### WHAT THE EXERCISE ASKS
Go through the material underneath and show every line where the string "https" occurs.

─── DATA EXTRACTS

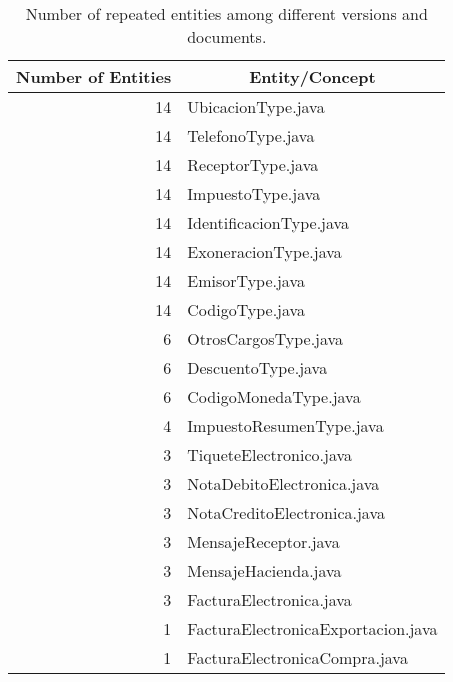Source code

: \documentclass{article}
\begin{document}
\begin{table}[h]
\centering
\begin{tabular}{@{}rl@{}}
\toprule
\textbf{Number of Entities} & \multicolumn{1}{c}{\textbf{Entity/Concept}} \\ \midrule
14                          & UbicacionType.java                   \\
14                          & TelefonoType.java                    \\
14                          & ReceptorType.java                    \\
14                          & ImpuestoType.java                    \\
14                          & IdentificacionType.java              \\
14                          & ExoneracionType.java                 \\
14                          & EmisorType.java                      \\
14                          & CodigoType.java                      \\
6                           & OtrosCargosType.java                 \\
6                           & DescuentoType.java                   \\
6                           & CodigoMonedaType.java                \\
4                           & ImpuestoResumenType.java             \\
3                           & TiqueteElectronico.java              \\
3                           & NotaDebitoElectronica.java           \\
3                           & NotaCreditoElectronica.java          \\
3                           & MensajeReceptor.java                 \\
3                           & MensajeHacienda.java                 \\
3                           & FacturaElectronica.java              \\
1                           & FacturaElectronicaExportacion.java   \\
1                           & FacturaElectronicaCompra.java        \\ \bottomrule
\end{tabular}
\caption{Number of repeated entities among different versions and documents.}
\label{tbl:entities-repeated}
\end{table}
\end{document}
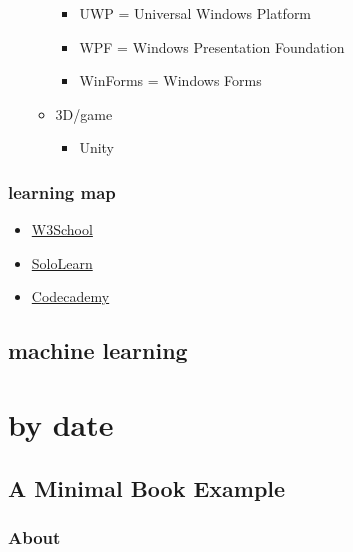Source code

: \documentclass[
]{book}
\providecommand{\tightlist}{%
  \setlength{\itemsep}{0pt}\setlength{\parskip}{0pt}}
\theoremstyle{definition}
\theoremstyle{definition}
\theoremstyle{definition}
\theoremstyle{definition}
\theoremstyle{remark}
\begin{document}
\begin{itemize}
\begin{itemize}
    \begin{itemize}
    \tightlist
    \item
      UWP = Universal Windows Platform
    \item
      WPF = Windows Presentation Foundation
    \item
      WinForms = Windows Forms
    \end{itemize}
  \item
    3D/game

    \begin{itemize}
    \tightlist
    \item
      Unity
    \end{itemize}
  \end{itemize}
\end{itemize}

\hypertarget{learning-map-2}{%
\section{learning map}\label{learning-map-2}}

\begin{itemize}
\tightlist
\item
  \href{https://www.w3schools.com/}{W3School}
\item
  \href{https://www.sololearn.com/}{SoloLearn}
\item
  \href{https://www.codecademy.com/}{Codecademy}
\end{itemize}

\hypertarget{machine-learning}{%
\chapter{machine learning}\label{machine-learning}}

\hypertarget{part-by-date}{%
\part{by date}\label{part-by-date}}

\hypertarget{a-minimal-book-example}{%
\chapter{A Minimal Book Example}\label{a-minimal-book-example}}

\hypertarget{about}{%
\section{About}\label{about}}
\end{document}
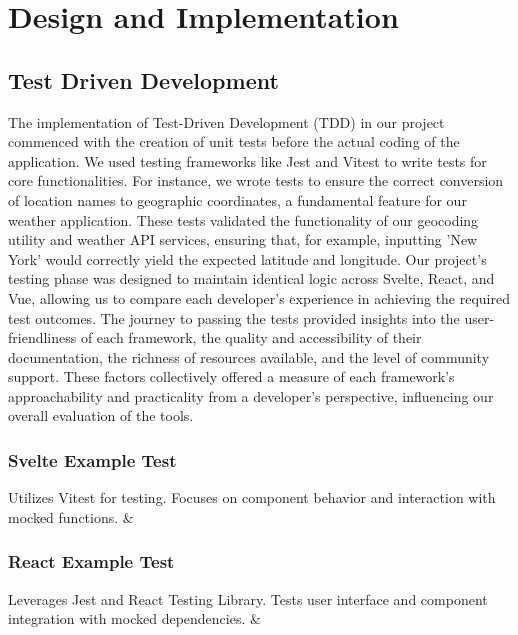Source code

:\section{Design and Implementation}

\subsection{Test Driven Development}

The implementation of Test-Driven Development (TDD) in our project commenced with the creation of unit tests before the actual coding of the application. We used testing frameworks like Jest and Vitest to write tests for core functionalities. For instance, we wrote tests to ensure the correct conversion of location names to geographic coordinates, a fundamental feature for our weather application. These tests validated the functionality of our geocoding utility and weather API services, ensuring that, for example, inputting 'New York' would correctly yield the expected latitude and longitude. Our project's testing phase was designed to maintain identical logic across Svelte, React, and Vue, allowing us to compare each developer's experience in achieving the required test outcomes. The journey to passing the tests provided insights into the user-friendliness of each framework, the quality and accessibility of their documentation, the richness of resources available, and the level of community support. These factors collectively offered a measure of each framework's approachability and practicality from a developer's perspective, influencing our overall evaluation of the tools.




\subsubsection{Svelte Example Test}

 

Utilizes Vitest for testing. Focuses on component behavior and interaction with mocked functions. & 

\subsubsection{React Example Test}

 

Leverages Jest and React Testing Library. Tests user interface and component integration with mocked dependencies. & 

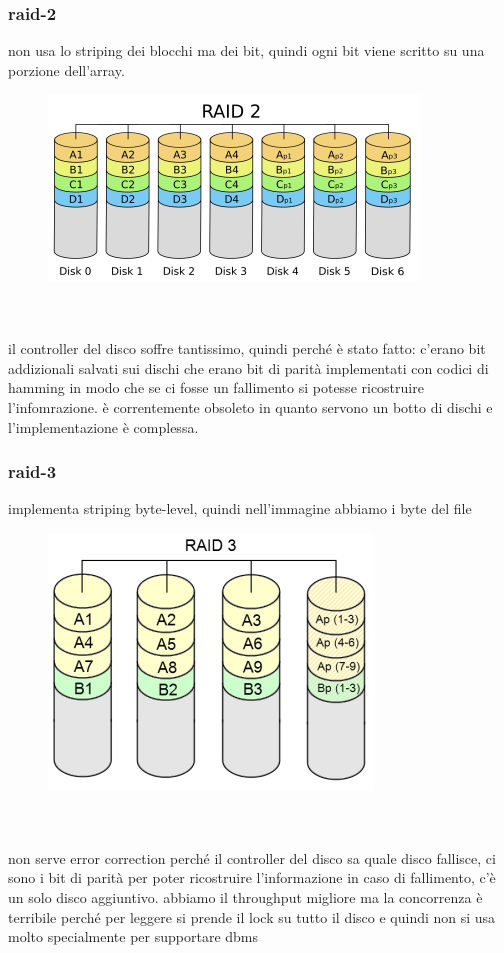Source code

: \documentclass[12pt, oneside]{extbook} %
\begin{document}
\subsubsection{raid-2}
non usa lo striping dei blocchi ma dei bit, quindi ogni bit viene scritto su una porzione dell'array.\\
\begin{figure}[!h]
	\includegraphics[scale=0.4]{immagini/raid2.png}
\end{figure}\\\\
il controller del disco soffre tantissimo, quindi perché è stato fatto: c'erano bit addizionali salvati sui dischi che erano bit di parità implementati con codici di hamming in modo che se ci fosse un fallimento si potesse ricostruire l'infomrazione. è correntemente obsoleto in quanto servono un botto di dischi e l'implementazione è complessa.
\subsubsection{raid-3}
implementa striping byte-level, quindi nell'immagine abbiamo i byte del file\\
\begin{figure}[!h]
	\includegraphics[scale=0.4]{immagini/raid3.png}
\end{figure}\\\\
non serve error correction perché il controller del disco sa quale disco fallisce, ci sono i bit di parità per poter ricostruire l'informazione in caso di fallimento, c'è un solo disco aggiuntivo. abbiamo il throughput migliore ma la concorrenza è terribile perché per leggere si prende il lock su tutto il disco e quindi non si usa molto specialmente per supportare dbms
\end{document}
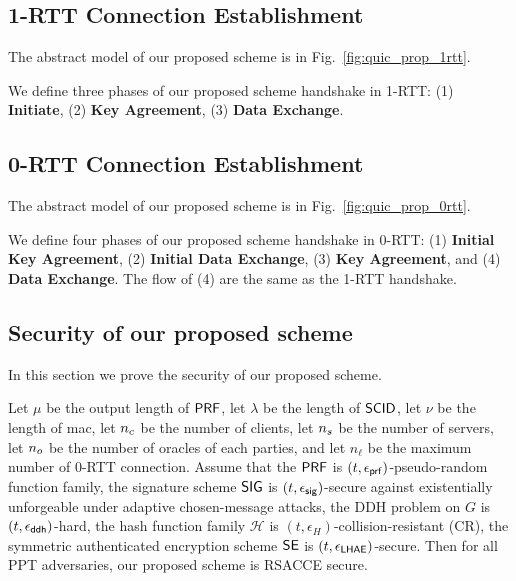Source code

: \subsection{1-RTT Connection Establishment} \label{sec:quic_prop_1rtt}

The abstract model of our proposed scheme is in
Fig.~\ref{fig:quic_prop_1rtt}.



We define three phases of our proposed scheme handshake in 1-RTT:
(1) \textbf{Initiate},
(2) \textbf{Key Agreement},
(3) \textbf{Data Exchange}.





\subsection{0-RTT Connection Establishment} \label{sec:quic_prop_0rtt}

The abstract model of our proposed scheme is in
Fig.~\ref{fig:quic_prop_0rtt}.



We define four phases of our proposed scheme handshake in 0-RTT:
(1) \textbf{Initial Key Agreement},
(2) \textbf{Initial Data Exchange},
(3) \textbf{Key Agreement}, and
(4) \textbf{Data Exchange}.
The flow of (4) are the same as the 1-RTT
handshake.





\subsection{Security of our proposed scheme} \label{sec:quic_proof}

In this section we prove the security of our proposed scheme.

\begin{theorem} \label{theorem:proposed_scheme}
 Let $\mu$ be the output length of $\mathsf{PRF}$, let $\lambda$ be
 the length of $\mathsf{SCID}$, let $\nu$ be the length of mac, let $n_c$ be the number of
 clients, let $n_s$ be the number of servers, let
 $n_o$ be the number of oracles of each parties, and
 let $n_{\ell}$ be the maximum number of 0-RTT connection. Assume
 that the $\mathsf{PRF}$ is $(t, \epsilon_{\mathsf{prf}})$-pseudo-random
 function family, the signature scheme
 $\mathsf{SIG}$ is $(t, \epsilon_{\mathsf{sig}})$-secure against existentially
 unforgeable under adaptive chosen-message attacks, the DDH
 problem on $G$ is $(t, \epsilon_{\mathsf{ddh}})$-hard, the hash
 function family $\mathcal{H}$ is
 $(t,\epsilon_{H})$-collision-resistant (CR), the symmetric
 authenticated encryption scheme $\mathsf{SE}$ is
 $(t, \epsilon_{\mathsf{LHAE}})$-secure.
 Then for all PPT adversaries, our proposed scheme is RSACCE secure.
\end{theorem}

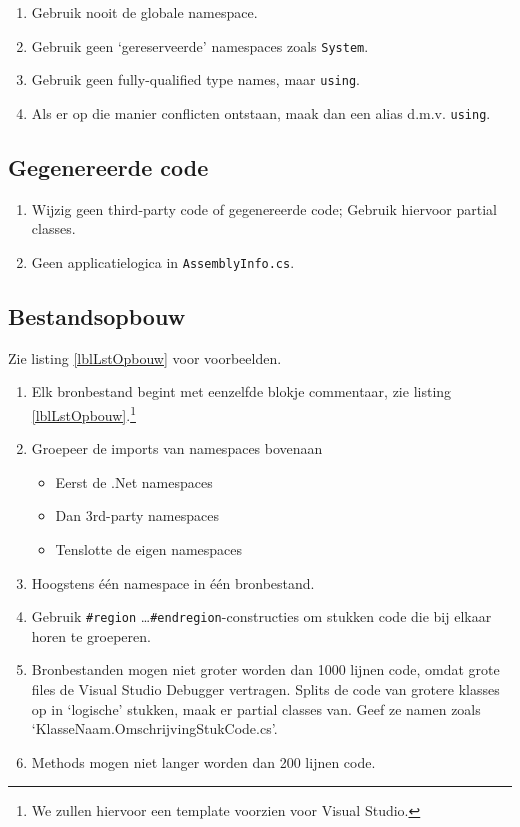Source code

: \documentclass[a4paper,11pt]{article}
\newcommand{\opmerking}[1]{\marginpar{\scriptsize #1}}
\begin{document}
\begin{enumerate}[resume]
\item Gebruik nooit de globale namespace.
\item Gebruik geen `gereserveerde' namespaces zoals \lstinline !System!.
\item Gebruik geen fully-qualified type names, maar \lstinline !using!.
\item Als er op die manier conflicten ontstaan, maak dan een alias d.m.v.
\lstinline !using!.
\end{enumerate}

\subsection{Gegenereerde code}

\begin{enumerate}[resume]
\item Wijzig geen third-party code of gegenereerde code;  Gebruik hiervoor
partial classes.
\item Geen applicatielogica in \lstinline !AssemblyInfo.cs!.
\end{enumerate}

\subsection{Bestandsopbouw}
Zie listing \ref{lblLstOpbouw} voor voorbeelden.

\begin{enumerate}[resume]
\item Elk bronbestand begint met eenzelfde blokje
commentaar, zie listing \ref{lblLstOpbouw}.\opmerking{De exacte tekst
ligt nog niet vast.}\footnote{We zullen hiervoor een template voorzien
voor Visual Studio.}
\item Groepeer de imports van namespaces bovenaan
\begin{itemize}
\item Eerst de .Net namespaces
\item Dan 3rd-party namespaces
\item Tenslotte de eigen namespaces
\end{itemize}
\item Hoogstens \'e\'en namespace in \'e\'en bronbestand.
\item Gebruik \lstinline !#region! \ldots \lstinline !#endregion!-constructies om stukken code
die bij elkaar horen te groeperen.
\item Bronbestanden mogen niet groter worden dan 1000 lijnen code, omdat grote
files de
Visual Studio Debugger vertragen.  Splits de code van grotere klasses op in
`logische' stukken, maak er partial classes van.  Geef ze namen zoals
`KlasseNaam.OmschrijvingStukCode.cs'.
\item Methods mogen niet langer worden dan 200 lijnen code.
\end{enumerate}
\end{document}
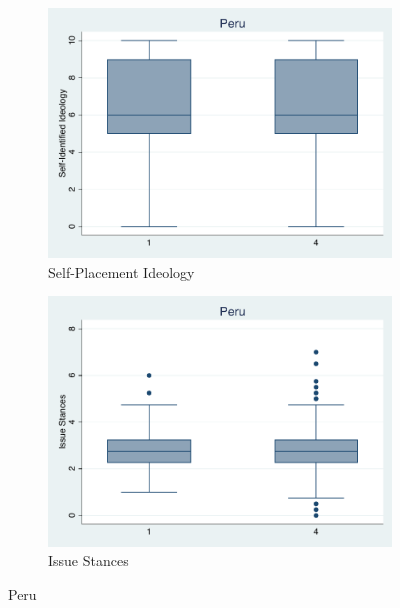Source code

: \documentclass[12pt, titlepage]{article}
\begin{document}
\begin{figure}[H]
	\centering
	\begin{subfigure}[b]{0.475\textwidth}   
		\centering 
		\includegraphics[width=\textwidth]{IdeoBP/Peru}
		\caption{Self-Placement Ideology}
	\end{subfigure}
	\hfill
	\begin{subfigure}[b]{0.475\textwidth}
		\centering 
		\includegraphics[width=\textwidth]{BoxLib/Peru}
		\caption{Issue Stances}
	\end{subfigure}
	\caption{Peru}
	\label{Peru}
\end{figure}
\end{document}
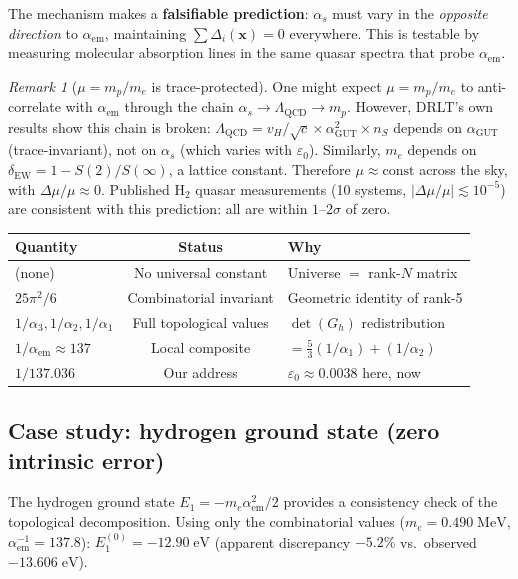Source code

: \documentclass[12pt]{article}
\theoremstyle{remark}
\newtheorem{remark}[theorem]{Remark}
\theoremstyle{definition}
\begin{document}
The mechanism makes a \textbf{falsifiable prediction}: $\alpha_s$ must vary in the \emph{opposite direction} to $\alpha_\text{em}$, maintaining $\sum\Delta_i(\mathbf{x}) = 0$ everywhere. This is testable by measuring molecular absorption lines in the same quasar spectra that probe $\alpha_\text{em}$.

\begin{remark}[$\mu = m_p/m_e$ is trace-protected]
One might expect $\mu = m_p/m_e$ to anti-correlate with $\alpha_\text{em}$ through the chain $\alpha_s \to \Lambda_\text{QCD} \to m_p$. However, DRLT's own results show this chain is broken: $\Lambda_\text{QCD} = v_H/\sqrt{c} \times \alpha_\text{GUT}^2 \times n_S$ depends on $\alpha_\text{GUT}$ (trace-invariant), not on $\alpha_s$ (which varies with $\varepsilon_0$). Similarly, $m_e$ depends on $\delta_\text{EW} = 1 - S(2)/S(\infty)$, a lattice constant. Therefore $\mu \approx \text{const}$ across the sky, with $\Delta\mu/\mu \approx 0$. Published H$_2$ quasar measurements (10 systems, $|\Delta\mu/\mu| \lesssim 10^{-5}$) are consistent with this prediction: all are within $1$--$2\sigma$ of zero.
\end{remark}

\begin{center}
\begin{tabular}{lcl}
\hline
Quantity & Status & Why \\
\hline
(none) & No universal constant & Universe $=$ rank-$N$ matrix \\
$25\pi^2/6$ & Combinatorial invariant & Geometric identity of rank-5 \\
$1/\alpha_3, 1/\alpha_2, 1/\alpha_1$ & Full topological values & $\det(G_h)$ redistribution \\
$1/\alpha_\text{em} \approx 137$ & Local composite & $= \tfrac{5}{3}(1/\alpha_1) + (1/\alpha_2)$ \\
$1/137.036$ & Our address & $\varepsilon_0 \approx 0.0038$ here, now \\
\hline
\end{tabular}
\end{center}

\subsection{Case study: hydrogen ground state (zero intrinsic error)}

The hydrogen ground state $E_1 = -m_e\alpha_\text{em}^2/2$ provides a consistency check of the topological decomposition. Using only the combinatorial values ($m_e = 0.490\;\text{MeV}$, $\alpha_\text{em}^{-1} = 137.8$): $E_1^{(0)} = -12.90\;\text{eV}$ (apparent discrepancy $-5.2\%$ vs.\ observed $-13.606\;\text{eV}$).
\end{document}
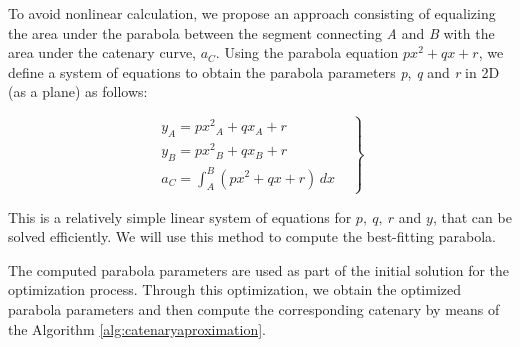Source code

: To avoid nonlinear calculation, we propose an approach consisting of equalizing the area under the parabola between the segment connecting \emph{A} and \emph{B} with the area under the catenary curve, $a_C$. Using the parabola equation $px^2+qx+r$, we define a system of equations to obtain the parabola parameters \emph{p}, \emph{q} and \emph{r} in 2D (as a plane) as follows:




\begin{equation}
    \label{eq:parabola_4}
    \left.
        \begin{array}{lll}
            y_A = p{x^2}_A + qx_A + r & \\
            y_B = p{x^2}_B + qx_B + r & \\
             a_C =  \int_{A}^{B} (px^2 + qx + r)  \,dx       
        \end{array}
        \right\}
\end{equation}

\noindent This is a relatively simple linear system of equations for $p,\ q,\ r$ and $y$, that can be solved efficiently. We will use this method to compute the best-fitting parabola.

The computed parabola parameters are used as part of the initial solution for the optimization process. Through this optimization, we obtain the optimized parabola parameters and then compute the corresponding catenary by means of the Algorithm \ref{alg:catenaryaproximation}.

──────

### SOLUTION TO THIS PROBLEM
  \href{https://www.w3schools.com/}{W3School}
  \href{https://www.sololearn.com/}{SoloLearn}
  \href{https://www.codecademy.com/}{Codecademy}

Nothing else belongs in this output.